Unless you don’t recognize that it’s the same error.

First, let’s summarize what I’ve learned when you work on old, cluttered codebases which should be rewritten from scratch but nobody dares.

  1. Do not trust functions’ or variables’ names
  2. Do not trust functions’ arguments to do what’s suggested by their names
  3. Do not trust comments

Pretty absurd, right? But sometimes it’s necessary.

Somewhere in the past

I had to do some development on C code the roots of which date back to 2005 or so. Unfortunately the code uses a lot of global variables. But that’s not the only problem.

I had to add behaviour tied to Something, which is — well, something. Think of it as a status persisted on a database. Hence, all begins with reading the status from the database.

    /* ... */
    ReadSomethingFromDb();

Exactly: no arguments. Because the function uses globals. Which is a horror show, but that’s what’s in the code you must work on.

Now, I thought I had the status and could work on it to add the behaviour I needed. But during tests clues suggested that somewhere between reading Something and my code there was code that updated Something.

Of course I didn’t identified ReadSomethingFromDb as the culprit because, you know, the name of the function says what it does, doesn’t it?

But after inspecting here and there without finding the updating bits, I had to take a look at that function too. And well, as you can imagine already, ReadSomethingFromDb did more than just reading.

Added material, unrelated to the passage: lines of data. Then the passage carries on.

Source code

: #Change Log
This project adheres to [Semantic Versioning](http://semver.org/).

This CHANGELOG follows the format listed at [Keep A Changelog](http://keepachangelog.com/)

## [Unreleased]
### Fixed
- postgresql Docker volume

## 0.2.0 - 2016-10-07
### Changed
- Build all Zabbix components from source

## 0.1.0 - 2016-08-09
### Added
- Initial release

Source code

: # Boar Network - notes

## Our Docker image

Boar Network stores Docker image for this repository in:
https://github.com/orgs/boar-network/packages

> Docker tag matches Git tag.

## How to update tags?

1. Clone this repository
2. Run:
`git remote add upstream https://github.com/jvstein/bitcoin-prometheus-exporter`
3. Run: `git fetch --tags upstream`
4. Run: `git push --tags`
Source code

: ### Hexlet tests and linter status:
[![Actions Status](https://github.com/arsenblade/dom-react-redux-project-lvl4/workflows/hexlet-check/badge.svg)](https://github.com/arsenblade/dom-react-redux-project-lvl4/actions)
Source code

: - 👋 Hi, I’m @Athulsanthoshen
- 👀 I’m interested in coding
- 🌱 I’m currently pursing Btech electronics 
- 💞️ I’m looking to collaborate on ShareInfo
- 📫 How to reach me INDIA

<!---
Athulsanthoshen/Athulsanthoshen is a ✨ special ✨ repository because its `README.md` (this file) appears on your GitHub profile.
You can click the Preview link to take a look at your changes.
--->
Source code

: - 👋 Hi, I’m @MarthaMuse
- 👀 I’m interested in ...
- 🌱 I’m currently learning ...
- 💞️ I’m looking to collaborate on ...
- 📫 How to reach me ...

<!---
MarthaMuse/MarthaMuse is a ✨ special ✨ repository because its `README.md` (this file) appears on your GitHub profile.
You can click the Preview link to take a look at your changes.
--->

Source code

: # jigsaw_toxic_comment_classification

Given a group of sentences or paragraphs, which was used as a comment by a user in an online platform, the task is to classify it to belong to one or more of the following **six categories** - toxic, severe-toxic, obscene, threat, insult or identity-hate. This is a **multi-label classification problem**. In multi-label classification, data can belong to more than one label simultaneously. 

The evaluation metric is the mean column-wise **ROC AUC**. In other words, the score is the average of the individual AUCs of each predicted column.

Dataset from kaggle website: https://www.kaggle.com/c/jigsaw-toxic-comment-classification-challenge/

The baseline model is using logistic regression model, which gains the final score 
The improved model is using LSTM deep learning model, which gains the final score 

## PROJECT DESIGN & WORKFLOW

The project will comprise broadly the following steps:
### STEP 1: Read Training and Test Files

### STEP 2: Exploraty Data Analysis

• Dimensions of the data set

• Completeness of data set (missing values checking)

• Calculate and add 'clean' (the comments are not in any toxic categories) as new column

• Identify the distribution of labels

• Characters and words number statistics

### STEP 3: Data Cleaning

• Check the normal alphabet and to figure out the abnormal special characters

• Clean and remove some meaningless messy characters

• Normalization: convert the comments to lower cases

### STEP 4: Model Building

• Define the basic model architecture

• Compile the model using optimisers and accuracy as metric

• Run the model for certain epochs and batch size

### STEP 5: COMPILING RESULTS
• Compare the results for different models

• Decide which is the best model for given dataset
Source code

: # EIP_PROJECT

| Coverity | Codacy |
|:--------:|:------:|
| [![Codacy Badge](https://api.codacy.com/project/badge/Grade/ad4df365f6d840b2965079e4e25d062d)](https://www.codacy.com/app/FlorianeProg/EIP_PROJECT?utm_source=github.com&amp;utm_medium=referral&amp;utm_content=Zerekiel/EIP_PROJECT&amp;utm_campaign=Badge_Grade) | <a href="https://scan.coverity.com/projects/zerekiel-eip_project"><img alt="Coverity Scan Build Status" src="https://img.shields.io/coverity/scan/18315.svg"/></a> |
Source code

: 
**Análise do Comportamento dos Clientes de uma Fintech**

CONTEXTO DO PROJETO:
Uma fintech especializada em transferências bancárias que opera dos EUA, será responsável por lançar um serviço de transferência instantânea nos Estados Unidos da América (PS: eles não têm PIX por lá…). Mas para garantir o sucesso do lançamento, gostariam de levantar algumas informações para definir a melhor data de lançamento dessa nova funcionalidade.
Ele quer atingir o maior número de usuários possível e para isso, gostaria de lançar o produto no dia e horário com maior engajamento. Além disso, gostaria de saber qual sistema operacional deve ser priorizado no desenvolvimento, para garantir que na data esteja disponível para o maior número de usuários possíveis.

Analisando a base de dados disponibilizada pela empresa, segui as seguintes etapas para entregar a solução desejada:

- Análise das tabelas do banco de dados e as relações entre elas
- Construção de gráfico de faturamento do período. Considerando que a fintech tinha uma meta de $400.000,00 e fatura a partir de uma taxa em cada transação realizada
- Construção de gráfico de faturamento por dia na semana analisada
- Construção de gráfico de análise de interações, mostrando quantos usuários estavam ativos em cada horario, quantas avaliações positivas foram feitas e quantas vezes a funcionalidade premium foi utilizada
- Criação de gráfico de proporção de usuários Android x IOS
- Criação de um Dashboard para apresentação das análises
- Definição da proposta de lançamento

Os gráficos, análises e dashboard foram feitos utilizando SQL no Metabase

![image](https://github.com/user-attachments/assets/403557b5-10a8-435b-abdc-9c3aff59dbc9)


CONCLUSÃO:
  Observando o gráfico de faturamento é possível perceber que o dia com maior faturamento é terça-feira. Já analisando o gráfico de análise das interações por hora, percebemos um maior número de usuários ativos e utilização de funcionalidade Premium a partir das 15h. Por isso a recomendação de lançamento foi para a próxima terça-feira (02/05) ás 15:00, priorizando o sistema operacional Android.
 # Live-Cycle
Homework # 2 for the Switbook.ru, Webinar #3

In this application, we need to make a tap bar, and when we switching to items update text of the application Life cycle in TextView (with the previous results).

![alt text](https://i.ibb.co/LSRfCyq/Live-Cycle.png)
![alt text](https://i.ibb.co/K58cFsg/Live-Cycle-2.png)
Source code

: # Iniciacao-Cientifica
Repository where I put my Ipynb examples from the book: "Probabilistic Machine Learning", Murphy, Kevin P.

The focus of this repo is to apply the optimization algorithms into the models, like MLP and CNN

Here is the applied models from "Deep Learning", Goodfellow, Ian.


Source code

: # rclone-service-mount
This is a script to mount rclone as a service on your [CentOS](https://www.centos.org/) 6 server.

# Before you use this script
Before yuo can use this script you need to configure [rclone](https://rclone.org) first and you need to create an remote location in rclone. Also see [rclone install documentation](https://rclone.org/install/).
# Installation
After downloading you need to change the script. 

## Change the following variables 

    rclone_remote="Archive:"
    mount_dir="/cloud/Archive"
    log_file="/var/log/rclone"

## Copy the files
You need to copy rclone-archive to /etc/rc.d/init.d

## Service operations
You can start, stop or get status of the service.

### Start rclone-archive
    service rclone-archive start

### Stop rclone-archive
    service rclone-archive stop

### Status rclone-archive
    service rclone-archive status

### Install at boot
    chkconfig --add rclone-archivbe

This is, indeed, the risk of using globals instead of functions’ parameters. I don’t know how and why it happened — I wasn’t there yet.

Now the function is renamed as ReadAndUpdateSomethingOnDb, but it still uses globals as before: refactoring this means to change a lot of code — if the owner doesn’t understand the importance of fixing this kind of problems in the code of its product, she wouldn’t pay for that refactoring full rewrite of the code. And nobody works for free, and anyway nobody would take the risk.

Such a code will become a little bit worse at every new development, because new piece of code must either cause a change in almost everything else, or adapt to the craziness of the current code. Guess what’s the most common choice.

Almost in the present

Now let us suppose we have this function:

    void do_whatever(int x, int y, bool use_next, char *next);

I would write it so that if use_next is false, next can be NULL. You can ask: what’s the point of use_next? In fact you can pass NULL for next and do_whatever won’t use next, of course. You need to understand that this isn’t how the things are for real: there’s no use_next boolean parameter. Nonetheless, the name of the function and comments about what it does suggest that it doesn’t need next in some use cases (depending on other parameters).

Thus naïvely I passed NULL. And boom, segmentation fault. Stupid me: I had to imagine I can trust no contract, simply because there isn’t any.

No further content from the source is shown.